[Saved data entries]
_ _ _ _ _
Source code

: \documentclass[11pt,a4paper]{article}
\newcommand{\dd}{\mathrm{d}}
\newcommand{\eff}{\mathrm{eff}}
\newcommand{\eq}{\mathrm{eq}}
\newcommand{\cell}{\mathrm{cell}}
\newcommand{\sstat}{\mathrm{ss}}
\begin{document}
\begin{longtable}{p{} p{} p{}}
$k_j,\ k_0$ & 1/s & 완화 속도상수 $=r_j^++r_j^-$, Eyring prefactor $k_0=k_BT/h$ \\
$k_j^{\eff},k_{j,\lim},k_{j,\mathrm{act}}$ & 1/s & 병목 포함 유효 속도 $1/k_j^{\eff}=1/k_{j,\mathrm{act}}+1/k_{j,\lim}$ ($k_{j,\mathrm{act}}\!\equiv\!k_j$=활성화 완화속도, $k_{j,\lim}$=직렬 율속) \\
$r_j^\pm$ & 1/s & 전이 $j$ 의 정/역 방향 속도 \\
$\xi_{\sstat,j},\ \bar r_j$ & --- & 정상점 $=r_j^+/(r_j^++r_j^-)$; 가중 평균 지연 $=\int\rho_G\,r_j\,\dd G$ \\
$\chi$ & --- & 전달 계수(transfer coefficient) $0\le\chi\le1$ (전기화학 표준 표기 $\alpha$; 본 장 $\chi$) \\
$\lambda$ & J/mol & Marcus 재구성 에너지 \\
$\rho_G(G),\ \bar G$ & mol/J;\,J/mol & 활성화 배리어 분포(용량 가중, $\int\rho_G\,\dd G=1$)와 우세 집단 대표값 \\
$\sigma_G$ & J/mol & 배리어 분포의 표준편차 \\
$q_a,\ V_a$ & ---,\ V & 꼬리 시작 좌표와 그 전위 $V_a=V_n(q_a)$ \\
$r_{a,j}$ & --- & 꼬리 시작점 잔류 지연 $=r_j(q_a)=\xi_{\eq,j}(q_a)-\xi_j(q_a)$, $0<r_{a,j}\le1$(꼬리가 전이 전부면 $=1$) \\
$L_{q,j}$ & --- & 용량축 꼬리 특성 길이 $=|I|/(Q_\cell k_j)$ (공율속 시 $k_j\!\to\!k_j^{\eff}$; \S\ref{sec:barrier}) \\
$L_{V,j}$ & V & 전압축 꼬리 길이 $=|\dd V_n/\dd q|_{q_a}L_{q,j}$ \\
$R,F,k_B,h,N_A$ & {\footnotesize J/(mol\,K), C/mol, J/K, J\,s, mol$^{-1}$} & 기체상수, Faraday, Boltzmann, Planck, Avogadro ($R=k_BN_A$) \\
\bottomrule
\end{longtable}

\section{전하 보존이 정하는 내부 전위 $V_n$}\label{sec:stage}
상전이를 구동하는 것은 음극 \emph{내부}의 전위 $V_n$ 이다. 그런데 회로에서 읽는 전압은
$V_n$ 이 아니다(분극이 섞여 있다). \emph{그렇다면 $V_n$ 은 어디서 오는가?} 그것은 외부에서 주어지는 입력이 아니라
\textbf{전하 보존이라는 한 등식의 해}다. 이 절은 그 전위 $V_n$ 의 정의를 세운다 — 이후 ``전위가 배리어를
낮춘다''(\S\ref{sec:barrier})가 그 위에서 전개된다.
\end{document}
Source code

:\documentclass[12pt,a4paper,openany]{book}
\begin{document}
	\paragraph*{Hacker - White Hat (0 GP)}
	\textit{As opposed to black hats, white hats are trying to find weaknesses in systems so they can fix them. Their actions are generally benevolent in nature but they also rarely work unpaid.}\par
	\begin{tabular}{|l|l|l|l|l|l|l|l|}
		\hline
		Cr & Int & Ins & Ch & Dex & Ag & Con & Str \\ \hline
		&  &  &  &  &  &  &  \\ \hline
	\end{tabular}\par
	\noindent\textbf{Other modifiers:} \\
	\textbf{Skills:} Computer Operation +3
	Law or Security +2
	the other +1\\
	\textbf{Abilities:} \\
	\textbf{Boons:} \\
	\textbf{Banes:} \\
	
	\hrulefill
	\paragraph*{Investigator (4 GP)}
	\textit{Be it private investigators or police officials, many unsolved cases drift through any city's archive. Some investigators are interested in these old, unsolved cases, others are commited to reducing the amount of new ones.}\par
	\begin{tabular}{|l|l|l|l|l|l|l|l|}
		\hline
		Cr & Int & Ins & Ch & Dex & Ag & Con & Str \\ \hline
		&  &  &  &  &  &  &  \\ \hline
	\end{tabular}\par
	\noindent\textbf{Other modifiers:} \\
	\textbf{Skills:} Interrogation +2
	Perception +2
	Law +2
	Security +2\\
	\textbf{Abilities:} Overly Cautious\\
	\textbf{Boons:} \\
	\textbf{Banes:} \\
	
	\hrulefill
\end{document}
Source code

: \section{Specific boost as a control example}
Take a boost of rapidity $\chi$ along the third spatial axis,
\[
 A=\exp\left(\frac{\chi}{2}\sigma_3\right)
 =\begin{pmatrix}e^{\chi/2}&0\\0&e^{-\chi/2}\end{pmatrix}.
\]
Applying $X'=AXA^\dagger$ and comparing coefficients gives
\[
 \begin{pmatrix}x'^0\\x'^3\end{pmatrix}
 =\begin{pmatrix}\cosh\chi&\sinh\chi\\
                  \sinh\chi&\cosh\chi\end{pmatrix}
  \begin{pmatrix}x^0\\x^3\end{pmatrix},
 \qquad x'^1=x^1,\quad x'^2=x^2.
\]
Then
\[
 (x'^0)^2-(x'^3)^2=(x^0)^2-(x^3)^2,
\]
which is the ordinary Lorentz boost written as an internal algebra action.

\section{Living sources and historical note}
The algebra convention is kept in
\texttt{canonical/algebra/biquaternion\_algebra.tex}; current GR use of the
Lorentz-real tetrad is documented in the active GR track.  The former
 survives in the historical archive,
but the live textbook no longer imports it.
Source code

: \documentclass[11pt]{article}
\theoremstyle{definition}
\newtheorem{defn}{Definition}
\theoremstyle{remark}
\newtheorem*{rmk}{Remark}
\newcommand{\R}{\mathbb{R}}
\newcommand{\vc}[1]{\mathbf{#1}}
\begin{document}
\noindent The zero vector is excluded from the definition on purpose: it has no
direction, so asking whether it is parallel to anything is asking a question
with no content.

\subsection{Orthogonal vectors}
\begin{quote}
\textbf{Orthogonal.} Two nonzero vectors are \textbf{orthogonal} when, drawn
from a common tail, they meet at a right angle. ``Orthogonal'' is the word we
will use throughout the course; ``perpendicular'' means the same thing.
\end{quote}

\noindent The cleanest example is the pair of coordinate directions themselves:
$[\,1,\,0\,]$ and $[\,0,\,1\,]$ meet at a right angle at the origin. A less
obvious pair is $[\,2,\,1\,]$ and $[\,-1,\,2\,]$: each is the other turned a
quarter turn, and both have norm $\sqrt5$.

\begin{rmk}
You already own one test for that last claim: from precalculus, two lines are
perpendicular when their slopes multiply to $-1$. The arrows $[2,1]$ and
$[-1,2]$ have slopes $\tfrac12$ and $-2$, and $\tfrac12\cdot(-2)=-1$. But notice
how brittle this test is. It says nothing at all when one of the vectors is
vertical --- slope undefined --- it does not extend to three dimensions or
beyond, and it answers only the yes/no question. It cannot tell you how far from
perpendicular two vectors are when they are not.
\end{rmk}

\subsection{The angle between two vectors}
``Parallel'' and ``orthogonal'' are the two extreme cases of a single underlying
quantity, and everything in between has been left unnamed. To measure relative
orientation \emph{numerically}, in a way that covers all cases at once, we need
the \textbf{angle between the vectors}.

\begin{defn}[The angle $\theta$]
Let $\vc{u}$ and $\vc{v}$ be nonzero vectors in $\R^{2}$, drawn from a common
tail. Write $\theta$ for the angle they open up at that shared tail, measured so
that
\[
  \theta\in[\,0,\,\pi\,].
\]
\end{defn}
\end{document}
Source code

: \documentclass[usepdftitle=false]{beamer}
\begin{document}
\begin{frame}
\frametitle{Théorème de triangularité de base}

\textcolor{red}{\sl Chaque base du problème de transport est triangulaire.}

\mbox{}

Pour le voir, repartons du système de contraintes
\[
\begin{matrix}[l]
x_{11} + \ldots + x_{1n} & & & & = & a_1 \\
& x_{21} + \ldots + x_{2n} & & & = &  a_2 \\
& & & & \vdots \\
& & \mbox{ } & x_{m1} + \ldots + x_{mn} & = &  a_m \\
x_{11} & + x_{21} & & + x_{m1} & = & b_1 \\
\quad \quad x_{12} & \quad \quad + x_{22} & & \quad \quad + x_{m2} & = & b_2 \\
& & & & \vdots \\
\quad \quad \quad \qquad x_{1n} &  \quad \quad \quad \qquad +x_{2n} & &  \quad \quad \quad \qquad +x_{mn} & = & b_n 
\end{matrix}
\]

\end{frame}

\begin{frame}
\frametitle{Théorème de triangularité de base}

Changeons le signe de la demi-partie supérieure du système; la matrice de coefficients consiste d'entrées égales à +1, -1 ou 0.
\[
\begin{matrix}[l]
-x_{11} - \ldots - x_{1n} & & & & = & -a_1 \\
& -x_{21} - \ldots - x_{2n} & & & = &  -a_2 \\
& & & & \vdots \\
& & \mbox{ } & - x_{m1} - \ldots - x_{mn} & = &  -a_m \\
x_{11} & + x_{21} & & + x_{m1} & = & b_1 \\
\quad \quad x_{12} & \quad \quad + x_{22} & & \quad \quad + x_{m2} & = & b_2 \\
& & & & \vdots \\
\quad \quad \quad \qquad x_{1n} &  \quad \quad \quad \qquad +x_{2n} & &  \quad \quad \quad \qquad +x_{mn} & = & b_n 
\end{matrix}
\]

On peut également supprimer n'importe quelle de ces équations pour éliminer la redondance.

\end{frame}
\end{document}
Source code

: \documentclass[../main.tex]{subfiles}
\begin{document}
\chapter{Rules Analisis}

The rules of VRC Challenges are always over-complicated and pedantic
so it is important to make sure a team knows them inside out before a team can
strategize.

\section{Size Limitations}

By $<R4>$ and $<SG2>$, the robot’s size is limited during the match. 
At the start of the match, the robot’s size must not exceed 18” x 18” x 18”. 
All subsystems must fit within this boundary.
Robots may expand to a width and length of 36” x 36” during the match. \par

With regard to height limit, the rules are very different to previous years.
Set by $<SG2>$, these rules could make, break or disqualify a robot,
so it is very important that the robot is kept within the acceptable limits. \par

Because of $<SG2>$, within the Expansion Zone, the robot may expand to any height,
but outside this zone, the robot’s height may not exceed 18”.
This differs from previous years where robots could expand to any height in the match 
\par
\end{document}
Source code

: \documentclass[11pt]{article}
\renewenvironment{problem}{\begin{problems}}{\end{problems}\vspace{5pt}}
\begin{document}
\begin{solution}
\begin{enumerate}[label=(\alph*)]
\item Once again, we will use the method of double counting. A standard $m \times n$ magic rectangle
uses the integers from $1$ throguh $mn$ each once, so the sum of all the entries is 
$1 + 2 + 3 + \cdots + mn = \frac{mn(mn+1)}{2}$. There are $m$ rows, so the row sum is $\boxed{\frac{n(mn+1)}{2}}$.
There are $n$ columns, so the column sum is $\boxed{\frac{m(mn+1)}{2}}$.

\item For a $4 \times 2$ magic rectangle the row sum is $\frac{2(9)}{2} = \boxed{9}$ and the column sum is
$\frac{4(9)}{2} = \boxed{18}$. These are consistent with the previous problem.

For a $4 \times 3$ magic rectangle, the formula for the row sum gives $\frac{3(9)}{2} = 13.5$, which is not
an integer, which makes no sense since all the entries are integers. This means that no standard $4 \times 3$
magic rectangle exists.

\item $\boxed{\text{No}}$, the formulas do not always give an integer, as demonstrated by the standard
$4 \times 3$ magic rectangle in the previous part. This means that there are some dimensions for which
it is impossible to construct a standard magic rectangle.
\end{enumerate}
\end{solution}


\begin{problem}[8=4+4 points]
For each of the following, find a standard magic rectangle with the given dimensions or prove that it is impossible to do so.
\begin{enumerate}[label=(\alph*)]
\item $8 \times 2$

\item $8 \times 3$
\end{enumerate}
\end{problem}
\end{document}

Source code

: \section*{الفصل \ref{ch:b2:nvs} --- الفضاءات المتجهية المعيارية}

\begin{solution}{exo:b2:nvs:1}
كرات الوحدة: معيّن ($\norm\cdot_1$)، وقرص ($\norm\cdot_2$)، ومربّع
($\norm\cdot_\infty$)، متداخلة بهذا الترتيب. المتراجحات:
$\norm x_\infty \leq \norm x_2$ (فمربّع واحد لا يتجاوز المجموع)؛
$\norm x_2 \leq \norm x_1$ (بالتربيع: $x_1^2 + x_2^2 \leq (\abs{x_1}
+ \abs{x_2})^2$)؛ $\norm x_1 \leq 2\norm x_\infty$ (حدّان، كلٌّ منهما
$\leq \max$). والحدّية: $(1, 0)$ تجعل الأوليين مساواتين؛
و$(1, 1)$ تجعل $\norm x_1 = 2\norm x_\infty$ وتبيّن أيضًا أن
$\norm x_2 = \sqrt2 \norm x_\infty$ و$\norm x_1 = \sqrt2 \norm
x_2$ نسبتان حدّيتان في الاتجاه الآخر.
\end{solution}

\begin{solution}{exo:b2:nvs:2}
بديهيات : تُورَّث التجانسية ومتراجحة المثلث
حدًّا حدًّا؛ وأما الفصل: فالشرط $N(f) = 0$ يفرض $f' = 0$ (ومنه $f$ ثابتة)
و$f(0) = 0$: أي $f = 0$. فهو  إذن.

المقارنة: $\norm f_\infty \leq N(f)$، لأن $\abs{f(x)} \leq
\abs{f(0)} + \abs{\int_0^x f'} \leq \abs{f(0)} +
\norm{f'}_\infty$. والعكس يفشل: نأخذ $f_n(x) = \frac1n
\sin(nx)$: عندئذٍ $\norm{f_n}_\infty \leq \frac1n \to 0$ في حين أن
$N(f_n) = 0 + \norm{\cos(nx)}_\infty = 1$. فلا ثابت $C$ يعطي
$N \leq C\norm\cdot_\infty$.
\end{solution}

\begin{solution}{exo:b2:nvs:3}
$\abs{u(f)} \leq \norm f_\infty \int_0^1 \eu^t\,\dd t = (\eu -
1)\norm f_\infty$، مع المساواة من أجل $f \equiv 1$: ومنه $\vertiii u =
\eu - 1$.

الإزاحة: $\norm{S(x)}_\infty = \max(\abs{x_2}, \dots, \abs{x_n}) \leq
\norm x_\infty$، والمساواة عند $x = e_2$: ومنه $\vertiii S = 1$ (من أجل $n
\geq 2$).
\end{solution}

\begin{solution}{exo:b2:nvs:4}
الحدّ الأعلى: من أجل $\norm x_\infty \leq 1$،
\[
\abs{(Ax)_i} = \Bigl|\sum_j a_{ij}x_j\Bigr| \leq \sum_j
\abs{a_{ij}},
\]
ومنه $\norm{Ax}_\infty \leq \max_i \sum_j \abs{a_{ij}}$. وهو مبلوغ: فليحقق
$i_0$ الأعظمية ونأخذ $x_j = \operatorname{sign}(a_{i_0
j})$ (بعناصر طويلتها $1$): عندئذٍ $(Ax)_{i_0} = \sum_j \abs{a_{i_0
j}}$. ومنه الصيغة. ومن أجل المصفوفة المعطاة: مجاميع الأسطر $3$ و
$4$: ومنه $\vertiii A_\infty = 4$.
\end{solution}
_ _ _ _ _
■ What this task involves: Only the lines that contain the string "textit" are to be copied from the records.

■ Exercise solution:
	\textit{As opposed to black hats, white hats are trying to find weaknesses in systems so they can fix them. Their actions are generally benevolent in nature but they also rarely work unpaid.}\par
	\textit{Be it private investigators or police officials, many unsolved cases drift through any city's archive. Some investigators are interested in these old, unsolved cases, others are commited to reducing the amount of new ones.}\par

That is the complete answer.